O filme de Lien traz pouca empatia, tem relações (imagino que propositadamente) superficiais e mais um bocado de coisas que imediatamente ligamos à contemporaneidade, capitalismo, egoísmo e todo essa questão que, de um lado ou de outro, tende ao panfletário. Mas um dos grandes trunfos aqui, talvez o maior deles, está nos momentos de um ritmo mais lento, o que nos leva a uma contemplação que nos faz captar uma cena incômoda sem que ela se torne “inassistível”; a beleza é convocada em inusitadas cenas agonizantes – como a dos trilhos.

Não menos interessante é a ironia que o título carrega ao avaliarmos o personagem principal, alguém à margem da sua sociedade basicamente por ter sentimentos e problemas. Naquele mundo, a imperfeição é uma anomalia, e ele é informado de que, ali, todos são felizes – sendo assim, ele não é bem vindo. E embora esse momento assuma um didatismo que o filme conseguia brilhantemente evitar até ali, ele ajuda a representar bem o desespero que imaginamos – ou nem tanto, dado o que vemos depois – ser sentido por ele.

Quando alcança seu final, O Homem que Incomoda volta a mostrar força ao sugerir frieza e crueldade de maneira sutil, dando a cada um a possibilidade de visualizar (já que ouvimos e sentimos) a aflição alheia – que poderia ser a de muitos de nós. Em meio a uma possibilidade grande de cair em emulações fáceis, é difícil mesclar secura e delicadeza em doses razoáveis e de maneira tão equilibrada.
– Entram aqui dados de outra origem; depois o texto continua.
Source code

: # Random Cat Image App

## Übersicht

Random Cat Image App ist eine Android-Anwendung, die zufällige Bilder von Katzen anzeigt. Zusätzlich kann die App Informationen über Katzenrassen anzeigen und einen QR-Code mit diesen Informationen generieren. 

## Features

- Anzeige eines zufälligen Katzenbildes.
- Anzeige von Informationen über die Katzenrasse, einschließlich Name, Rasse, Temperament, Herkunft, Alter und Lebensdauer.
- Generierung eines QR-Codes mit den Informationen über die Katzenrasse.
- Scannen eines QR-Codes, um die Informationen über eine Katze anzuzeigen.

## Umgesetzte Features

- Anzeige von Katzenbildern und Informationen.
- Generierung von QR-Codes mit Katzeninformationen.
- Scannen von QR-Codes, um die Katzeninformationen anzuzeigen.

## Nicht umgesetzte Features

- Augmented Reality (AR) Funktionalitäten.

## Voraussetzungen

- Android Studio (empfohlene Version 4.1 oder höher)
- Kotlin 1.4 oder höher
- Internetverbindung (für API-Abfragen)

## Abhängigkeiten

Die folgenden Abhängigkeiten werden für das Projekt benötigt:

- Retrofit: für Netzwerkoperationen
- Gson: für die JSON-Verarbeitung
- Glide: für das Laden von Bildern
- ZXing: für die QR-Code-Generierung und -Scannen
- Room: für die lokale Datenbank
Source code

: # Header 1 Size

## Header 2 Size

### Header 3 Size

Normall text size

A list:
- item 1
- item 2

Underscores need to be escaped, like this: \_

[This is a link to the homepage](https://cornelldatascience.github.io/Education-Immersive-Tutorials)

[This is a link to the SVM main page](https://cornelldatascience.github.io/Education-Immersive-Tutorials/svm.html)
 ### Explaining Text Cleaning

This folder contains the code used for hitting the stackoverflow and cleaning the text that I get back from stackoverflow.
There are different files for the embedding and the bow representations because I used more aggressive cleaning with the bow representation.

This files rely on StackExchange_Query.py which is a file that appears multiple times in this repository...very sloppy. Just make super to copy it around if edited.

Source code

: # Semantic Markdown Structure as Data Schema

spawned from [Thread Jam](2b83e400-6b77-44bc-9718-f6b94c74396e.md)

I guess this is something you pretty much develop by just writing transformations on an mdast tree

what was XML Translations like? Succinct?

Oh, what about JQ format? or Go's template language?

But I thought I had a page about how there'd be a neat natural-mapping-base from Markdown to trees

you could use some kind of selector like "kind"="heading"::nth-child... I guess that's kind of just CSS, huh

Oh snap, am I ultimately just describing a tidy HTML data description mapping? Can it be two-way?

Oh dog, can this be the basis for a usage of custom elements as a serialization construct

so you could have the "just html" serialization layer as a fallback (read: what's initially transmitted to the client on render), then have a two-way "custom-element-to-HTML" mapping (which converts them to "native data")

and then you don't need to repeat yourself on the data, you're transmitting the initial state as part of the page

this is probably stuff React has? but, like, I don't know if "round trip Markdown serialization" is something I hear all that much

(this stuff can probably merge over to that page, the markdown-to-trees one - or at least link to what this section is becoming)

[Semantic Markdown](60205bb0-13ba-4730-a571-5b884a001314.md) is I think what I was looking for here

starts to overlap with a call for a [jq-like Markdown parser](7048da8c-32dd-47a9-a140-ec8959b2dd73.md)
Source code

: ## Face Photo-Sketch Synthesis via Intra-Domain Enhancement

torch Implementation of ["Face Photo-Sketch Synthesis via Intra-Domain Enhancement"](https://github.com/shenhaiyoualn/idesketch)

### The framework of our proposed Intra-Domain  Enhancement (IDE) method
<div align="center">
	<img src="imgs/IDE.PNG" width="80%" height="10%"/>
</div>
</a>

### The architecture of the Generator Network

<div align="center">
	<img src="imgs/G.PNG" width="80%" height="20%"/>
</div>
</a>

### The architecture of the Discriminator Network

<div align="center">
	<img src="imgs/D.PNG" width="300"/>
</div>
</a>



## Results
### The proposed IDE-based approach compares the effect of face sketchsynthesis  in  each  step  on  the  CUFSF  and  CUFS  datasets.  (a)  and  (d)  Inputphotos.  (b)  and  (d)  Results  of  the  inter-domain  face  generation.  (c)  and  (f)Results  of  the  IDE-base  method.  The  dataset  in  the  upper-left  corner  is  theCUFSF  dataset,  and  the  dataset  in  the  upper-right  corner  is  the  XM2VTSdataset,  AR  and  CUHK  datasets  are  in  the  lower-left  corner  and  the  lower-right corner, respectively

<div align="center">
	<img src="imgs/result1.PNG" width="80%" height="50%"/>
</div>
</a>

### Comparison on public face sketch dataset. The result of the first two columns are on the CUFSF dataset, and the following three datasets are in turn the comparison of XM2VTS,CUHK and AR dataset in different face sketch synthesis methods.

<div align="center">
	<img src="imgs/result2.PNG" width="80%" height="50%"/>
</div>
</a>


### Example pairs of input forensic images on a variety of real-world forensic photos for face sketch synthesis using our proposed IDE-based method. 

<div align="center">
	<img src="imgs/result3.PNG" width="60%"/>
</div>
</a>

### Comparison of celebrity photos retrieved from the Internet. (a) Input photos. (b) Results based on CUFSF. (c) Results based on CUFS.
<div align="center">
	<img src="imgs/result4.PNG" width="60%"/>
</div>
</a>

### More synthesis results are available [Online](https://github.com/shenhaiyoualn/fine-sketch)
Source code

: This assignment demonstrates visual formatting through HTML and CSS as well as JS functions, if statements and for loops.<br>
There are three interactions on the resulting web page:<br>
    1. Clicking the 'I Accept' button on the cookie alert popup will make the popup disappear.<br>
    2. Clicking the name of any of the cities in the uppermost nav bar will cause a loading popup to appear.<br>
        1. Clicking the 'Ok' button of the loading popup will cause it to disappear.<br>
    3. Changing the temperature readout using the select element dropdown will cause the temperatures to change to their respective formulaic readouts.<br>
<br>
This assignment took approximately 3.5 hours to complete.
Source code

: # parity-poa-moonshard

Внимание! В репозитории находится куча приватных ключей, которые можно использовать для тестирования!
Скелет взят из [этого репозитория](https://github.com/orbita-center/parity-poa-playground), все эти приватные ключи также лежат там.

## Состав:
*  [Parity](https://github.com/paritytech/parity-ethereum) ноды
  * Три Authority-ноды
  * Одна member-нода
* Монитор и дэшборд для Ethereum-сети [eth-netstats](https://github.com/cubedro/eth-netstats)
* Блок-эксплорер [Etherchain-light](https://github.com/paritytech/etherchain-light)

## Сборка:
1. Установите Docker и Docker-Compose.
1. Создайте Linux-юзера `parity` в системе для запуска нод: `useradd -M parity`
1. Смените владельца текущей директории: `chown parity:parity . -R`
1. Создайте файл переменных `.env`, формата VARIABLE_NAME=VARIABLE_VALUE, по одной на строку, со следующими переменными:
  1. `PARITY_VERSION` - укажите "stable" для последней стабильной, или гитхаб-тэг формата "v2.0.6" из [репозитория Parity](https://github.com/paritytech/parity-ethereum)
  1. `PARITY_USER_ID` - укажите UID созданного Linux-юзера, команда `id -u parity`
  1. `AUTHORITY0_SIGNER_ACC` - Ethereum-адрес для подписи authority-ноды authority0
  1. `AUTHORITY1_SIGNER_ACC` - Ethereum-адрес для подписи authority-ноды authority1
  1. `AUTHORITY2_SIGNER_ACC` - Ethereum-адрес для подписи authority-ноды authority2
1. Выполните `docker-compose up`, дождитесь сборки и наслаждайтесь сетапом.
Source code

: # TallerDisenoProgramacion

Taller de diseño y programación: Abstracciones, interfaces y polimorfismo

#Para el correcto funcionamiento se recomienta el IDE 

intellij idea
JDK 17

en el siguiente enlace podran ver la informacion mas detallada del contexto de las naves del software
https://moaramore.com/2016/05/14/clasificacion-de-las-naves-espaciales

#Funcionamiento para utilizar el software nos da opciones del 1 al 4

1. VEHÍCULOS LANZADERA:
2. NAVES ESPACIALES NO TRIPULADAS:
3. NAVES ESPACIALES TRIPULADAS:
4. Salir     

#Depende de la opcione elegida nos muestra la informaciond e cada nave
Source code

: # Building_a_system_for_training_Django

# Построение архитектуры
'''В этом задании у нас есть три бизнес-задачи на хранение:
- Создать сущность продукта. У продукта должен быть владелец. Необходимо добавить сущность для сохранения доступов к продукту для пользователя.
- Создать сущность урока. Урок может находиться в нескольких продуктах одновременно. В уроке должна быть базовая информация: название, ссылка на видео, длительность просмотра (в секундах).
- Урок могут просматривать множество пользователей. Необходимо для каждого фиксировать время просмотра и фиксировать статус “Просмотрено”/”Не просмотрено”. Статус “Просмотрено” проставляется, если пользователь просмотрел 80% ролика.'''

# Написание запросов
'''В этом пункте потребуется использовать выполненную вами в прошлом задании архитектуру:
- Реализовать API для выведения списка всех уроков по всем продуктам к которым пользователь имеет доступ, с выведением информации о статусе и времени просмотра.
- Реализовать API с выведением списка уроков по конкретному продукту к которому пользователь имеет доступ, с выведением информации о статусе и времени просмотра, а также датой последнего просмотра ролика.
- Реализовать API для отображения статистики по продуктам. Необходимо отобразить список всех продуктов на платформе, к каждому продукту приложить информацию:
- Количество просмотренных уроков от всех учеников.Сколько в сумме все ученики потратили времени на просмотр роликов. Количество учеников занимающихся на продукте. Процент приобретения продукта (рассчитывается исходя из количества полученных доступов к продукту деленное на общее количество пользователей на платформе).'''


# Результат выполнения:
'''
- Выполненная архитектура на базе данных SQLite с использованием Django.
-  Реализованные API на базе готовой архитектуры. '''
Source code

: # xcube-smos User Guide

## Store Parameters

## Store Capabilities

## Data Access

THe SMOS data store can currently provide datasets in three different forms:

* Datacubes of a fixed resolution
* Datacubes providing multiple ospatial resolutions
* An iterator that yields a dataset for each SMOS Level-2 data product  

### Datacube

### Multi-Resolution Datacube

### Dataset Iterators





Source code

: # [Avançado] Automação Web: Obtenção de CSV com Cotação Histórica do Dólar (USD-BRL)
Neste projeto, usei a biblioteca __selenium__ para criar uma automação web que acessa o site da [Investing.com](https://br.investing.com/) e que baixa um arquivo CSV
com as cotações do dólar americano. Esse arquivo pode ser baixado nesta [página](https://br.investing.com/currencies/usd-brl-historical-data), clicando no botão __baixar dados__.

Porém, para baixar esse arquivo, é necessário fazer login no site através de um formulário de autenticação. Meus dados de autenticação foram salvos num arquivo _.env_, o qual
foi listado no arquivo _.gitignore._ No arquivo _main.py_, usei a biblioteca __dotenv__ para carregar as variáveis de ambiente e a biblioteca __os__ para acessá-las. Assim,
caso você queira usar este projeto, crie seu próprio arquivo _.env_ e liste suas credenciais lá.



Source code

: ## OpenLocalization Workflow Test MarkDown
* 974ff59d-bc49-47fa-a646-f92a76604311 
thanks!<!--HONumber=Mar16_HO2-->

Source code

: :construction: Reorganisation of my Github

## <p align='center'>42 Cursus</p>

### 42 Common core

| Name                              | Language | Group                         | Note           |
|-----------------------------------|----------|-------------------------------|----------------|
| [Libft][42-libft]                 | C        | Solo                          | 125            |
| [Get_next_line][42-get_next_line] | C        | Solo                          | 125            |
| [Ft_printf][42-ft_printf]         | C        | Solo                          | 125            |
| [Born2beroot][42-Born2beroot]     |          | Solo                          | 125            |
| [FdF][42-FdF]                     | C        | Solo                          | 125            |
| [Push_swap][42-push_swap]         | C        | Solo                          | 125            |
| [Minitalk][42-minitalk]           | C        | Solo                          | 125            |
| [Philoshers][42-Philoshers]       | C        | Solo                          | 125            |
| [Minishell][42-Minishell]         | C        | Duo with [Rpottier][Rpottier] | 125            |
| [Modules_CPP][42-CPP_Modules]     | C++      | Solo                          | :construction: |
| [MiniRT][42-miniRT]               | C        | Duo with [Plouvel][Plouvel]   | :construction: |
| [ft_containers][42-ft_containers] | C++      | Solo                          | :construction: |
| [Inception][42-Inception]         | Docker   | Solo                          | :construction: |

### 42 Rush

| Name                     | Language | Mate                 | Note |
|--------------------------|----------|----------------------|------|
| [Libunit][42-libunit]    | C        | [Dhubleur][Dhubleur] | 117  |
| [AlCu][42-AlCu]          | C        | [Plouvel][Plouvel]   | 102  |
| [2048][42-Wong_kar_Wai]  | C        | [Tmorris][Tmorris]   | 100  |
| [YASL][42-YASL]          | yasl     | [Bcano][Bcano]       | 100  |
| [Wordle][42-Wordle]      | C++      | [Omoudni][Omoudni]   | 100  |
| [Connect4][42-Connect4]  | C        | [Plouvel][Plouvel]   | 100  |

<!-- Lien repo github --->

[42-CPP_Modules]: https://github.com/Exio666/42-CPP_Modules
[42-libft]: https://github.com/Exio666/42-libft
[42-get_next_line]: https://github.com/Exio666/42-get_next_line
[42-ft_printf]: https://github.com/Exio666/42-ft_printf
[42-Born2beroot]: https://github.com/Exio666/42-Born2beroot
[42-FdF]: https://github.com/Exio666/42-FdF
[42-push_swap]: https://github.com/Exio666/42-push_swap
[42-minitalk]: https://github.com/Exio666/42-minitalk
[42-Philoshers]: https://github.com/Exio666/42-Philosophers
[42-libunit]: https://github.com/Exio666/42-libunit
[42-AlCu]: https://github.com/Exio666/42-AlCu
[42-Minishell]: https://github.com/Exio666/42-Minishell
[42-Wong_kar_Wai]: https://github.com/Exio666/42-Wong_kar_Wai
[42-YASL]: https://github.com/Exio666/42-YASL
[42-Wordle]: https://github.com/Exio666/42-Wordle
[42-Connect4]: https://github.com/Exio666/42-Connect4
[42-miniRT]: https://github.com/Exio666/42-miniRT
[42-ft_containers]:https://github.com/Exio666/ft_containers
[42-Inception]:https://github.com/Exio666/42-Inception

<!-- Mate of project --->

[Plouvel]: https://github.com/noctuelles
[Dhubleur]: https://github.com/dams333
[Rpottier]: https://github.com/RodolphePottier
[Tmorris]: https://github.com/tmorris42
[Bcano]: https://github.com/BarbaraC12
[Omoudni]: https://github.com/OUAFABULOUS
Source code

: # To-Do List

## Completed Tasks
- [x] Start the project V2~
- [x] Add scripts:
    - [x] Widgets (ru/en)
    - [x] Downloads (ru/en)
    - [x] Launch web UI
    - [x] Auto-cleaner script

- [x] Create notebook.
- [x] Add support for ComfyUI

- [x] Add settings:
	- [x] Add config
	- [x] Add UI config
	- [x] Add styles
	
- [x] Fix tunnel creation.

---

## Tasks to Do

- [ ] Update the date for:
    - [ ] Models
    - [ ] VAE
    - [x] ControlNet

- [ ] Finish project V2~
Filme: O Homem que Incomoda (Den Brysomme Mannen – Noruega/ Islândia, 2006)

Direção: Jens Lien

Elenco: Trond Fausa Aurvaag, Petronella Barker, Per Schaaning, Birgitte Larsen

Duração: 95 minutos

Filmes da semana:

  1. Vicky Cristina Barcelona (2008), de Woody Allen (***1/2)
  2. Roleta Chinesa (1976), de Rainer Werner Fassbinder (***)
  3. A Primeira Noite de Tranqüilidade (1971), de Valerio Zurlini (***1/2)
  4. Nós Que Nos Amávamos Tanto (1974), de Ettore Scola (***)
  5. Dançando no Escuro (2000), de Lars Von Trier (***)
  6. O Homem que Incomoda (2006), de Jens Lien (***1/2)
  7. Um Filme Falado (2003), de Manoel de Oliveira (***1/2)
  8. Faça a Coisa Certa (1989), de Spike Lee (**1/2)
  9. Benjamim (2003), de Monique Gardenberg (**1/2)
  10. Femme Fatale (2002), de Brian de Palma (***)
  11. Sorrisos de uma Noite de Amor (1955), de Ingmar Bergman (***)

Leandro Afonso é comunicólogo, blogueiro e diretor do documentário “Do goleiro ao ponta esquerda”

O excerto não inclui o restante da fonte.